*** Block opens ***

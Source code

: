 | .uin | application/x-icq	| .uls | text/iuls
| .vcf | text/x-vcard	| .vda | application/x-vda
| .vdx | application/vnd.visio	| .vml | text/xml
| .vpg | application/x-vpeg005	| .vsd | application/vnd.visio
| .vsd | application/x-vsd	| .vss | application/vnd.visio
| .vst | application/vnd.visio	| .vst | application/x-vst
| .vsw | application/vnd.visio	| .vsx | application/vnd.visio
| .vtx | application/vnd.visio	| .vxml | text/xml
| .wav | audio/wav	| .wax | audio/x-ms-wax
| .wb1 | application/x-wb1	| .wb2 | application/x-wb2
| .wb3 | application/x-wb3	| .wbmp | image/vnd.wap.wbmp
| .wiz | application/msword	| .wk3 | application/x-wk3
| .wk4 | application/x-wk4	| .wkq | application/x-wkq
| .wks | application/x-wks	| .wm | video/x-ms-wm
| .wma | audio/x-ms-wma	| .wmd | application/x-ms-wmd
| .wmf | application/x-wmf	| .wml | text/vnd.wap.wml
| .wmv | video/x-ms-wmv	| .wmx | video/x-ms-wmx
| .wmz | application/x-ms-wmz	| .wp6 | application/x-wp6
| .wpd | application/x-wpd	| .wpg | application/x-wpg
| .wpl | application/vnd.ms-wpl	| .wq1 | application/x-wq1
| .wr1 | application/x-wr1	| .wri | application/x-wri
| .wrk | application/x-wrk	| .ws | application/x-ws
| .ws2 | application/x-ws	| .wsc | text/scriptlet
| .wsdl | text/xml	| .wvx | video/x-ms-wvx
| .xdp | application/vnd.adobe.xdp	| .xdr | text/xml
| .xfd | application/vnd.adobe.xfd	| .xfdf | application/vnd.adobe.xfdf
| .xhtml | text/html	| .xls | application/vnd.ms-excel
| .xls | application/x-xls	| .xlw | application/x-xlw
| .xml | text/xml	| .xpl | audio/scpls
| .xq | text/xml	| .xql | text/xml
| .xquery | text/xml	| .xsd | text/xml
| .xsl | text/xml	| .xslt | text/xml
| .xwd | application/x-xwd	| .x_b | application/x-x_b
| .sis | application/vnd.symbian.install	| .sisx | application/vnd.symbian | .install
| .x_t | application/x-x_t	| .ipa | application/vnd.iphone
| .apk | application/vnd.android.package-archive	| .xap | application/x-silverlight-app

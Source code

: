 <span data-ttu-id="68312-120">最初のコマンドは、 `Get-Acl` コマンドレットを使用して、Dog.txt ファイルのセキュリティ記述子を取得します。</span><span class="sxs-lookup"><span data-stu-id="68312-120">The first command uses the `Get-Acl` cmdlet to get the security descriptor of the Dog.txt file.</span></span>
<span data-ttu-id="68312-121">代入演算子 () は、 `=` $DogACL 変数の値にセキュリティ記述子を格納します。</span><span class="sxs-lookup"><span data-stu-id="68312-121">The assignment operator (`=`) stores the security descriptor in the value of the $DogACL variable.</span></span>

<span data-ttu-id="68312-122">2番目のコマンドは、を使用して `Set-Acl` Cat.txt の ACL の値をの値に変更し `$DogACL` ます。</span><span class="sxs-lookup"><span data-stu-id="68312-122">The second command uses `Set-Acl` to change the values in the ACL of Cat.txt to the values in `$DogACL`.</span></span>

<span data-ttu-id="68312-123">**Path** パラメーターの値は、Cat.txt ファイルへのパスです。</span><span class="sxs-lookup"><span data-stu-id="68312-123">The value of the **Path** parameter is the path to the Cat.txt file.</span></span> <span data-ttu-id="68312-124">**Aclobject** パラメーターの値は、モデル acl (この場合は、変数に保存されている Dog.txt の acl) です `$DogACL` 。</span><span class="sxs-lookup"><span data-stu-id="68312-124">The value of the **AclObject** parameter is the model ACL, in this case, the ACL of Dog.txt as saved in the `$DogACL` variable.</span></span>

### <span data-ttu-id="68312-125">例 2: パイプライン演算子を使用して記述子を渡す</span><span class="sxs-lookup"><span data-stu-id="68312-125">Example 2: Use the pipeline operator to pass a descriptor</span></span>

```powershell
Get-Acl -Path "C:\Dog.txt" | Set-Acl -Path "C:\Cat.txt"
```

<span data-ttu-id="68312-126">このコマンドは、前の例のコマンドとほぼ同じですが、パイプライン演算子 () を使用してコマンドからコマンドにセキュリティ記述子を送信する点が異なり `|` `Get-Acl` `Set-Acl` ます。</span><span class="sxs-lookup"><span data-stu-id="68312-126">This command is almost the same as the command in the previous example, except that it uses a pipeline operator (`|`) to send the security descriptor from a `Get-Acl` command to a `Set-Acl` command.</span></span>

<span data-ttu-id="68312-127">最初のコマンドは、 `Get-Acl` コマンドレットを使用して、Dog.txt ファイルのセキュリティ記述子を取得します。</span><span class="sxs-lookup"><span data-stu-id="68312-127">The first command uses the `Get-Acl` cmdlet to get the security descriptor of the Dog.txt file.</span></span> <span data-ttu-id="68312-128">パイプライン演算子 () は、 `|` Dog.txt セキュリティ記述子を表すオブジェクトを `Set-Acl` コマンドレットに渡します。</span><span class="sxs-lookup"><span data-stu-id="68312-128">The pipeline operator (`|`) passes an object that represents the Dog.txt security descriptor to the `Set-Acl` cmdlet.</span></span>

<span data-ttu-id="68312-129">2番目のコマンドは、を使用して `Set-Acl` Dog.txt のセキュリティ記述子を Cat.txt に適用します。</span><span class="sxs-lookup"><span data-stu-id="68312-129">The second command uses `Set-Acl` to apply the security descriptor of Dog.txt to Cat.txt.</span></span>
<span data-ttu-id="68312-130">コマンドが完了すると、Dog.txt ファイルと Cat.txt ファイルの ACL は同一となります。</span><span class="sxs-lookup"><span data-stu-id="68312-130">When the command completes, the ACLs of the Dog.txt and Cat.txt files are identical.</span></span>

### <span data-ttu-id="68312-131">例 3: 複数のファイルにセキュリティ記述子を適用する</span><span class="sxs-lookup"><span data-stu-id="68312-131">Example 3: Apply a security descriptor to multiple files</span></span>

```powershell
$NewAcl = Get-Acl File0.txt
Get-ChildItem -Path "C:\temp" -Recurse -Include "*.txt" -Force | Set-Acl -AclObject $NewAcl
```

*** Block closes ***

Task instructions: Set the listing above down once more in full, exactly as it is.

Exercise result:
Source code

: | .uin | application/x-icq	| .uls | text/iuls
| .vcf | text/x-vcard	| .vda | application/x-vda
| .vdx | application/vnd.visio	| .vml | text/xml
| .vpg | application/x-vpeg005	| .vsd | application/vnd.visio
| .vsd | application/x-vsd	| .vss | application/vnd.visio
| .vst | application/vnd.visio	| .vst | application/x-vst
| .vsw | application/vnd.visio	| .vsx | application/vnd.visio
| .vtx | application/vnd.visio	| .vxml | text/xml
| .wav | audio/wav	| .wax | audio/x-ms-wax
| .wb1 | application/x-wb1	| .wb2 | application/x-wb2
| .wb3 | application/x-wb3	| .wbmp | image/vnd.wap.wbmp
| .wiz | application/msword	| .wk3 | application/x-wk3
| .wk4 | application/x-wk4	| .wkq | application/x-wkq
| .wks | application/x-wks	| .wm | video/x-ms-wm
| .wma | audio/x-ms-wma	| .wmd | application/x-ms-wmd
| .wmf | application/x-wmf	| .wml | text/vnd.wap.wml
| .wmv | video/x-ms-wmv	| .wmx | video/x-ms-wmx
| .wmz | application/x-ms-wmz	| .wp6 | application/x-wp6
| .wpd | application/x-wpd	| .wpg | application/x-wpg
| .wpl | application/vnd.ms-wpl	| .wq1 | application/x-wq1
| .wr1 | application/x-wr1	| .wri | application/x-wri
| .wrk | application/x-wrk	| .ws | application/x-ws
| .ws2 | application/x-ws	| .wsc | text/scriptlet
| .wsdl | text/xml	| .wvx | video/x-ms-wvx
| .xdp | application/vnd.adobe.xdp	| .xdr | text/xml
| .xfd | application/vnd.adobe.xfd	| .xfdf | application/vnd.adobe.xfdf
| .xhtml | text/html	| .xls | application/vnd.ms-excel
| .xls | application/x-xls	| .xlw | application/x-xlw
| .xml | text/xml	| .xpl | audio/scpls
| .xq | text/xml	| .xql | text/xml
| .xquery | text/xml	| .xsd | text/xml
| .xsl | text/xml	| .xslt | text/xml
| .xwd | application/x-xwd	| .x_b | application/x-x_b
| .sis | application/vnd.symbian.install	| .sisx | application/vnd.symbian | .install
| .x_t | application/x-x_t	| .ipa | application/vnd.iphone
| .apk | application/vnd.android.package-archive	| .xap | application/x-silverlight-app

Source code

: <span data-ttu-id="68312-120">最初のコマンドは、 `Get-Acl` コマンドレットを使用して、Dog.txt ファイルのセキュリティ記述子を取得します。</span><span class="sxs-lookup"><span data-stu-id="68312-120">The first command uses the `Get-Acl` cmdlet to get the security descriptor of the Dog.txt file.</span></span>
<span data-ttu-id="68312-121">代入演算子 () は、 `=` $DogACL 変数の値にセキュリティ記述子を格納します。</span><span class="sxs-lookup"><span data-stu-id="68312-121">The assignment operator (`=`) stores the security descriptor in the value of the $DogACL variable.</span></span>

<span data-ttu-id="68312-122">2番目のコマンドは、を使用して `Set-Acl` Cat.txt の ACL の値をの値に変更し `$DogACL` ます。</span><span class="sxs-lookup"><span data-stu-id="68312-122">The second command uses `Set-Acl` to change the values in the ACL of Cat.txt to the values in `$DogACL`.</span></span>

<span data-ttu-id="68312-123">**Path** パラメーターの値は、Cat.txt ファイルへのパスです。</span><span class="sxs-lookup"><span data-stu-id="68312-123">The value of the **Path** parameter is the path to the Cat.txt file.</span></span> <span data-ttu-id="68312-124">**Aclobject** パラメーターの値は、モデル acl (この場合は、変数に保存されている Dog.txt の acl) です `$DogACL` 。</span><span class="sxs-lookup"><span data-stu-id="68312-124">The value of the **AclObject** parameter is the model ACL, in this case, the ACL of Dog.txt as saved in the `$DogACL` variable.</span></span>

### <span data-ttu-id="68312-125">例 2: パイプライン演算子を使用して記述子を渡す</span><span class="sxs-lookup"><span data-stu-id="68312-125">Example 2: Use the pipeline operator to pass a descriptor</span></span>

```powershell
Get-Acl -Path "C:\Dog.txt" | Set-Acl -Path "C:\Cat.txt"
```

<span data-ttu-id="68312-126">このコマンドは、前の例のコマンドとほぼ同じですが、パイプライン演算子 () を使用してコマンドからコマンドにセキュリティ記述子を送信する点が異なり `|` `Get-Acl` `Set-Acl` ます。</span><span class="sxs-lookup"><span data-stu-id="68312-126">This command is almost the same as the command in the previous example, except that it uses a pipeline operator (`|`) to send the security descriptor from a `Get-Acl` command to a `Set-Acl` command.</span></span>

<span data-ttu-id="68312-127">最初のコマンドは、 `Get-Acl` コマンドレットを使用して、Dog.txt ファイルのセキュリティ記述子を取得します。</span><span class="sxs-lookup"><span data-stu-id="68312-127">The first command uses the `Get-Acl` cmdlet to get the security descriptor of the Dog.txt file.</span></span> <span data-ttu-id="68312-128">パイプライン演算子 () は、 `|` Dog.txt セキュリティ記述子を表すオブジェクトを `Set-Acl` コマンドレットに渡します。</span><span class="sxs-lookup"><span data-stu-id="68312-128">The pipeline operator (`|`) passes an object that represents the Dog.txt security descriptor to the `Set-Acl` cmdlet.</span></span>

<span data-ttu-id="68312-129">2番目のコマンドは、を使用して `Set-Acl` Dog.txt のセキュリティ記述子を Cat.txt に適用します。</span><span class="sxs-lookup"><span data-stu-id="68312-129">The second command uses `Set-Acl` to apply the security descriptor of Dog.txt to Cat.txt.</span></span>
<span data-ttu-id="68312-130">コマンドが完了すると、Dog.txt ファイルと Cat.txt ファイルの ACL は同一となります。</span><span class="sxs-lookup"><span data-stu-id="68312-130">When the command completes, the ACLs of the Dog.txt and Cat.txt files are identical.</span></span>

### <span data-ttu-id="68312-131">例 3: 複数のファイルにセキュリティ記述子を適用する</span><span class="sxs-lookup"><span data-stu-id="68312-131">Example 3: Apply a security descriptor to multiple files</span></span>

```powershell
$NewAcl = Get-Acl File0.txt
Get-ChildItem -Path "C:\temp" -Recurse -Include "*.txt" -Force | Set-Acl -AclObject $NewAcl
```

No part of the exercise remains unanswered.